**WORK ORDER:** Word for word, write out all of the entries that follow.

Stored data entries:
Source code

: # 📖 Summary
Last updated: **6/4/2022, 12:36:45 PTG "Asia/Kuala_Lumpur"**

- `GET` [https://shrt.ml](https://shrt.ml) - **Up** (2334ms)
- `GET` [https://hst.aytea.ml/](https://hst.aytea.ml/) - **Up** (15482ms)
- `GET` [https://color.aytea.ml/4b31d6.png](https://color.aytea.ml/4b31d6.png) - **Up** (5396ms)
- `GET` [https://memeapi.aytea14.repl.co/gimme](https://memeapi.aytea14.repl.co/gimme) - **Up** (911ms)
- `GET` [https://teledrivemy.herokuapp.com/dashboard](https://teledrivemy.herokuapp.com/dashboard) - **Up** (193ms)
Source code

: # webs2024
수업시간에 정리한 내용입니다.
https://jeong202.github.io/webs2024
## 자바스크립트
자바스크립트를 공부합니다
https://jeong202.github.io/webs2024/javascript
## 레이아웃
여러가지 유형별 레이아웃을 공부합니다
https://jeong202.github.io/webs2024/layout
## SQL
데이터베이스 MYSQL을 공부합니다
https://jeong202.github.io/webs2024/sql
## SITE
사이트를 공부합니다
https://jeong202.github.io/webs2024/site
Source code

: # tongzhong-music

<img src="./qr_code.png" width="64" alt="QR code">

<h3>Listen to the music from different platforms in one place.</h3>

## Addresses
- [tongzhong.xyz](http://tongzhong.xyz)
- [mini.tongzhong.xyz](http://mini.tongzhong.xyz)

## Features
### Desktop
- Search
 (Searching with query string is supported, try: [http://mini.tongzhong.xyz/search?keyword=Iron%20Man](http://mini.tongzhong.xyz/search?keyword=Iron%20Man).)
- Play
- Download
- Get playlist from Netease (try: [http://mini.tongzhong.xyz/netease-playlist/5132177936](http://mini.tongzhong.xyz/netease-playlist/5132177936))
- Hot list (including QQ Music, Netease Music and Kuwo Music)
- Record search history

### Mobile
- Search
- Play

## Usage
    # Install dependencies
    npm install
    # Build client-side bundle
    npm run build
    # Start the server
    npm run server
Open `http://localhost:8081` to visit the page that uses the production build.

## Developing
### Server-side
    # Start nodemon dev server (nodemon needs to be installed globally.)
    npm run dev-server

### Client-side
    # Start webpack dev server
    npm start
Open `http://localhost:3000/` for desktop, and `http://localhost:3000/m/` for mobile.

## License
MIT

**EXERCISE RESULT:**
Source code

: # 📖 Summary
Last updated: **6/4/2022, 12:36:45 PTG "Asia/Kuala_Lumpur"**

- `GET` [https://shrt.ml](https://shrt.ml) - **Up** (2334ms)
- `GET` [https://hst.aytea.ml/](https://hst.aytea.ml/) - **Up** (15482ms)
- `GET` [https://color.aytea.ml/4b31d6.png](https://color.aytea.ml/4b31d6.png) - **Up** (5396ms)
- `GET` [https://memeapi.aytea14.repl.co/gimme](https://memeapi.aytea14.repl.co/gimme) - **Up** (911ms)
- `GET` [https://teledrivemy.herokuapp.com/dashboard](https://teledrivemy.herokuapp.com/dashboard) - **Up** (193ms)
Source code

: # webs2024
수업시간에 정리한 내용입니다.
https://jeong202.github.io/webs2024
## 자바스크립트
자바스크립트를 공부합니다
https://jeong202.github.io/webs2024/javascript
## 레이아웃
여러가지 유형별 레이아웃을 공부합니다
https://jeong202.github.io/webs2024/layout
## SQL
데이터베이스 MYSQL을 공부합니다
https://jeong202.github.io/webs2024/sql
## SITE
사이트를 공부합니다
https://jeong202.github.io/webs2024/site
Source code

: # tongzhong-music

<img src="./qr_code.png" width="64" alt="QR code">

<h3>Listen to the music from different platforms in one place.</h3>

## Addresses
- [tongzhong.xyz](http://tongzhong.xyz)
- [mini.tongzhong.xyz](http://mini.tongzhong.xyz)

## Features
### Desktop
- Search
 (Searching with query string is supported, try: [http://mini.tongzhong.xyz/search?keyword=Iron%20Man](http://mini.tongzhong.xyz/search?keyword=Iron%20Man).)
- Play
- Download
- Get playlist from Netease (try: [http://mini.tongzhong.xyz/netease-playlist/5132177936](http://mini.tongzhong.xyz/netease-playlist/5132177936))
- Hot list (including QQ Music, Netease Music and Kuwo Music)
- Record search history

### Mobile
- Search
- Play

## Usage
    # Install dependencies
    npm install
    # Build client-side bundle
    npm run build
    # Start the server
    npm run server
Open `http://localhost:8081` to visit the page that uses the production build.

## Developing
### Server-side
    # Start nodemon dev server (nodemon needs to be installed globally.)
    npm run dev-server

### Client-side
    # Start webpack dev server
    npm start
Open `http://localhost:3000/` for desktop, and `http://localhost:3000/m/` for mobile.

## License
MIT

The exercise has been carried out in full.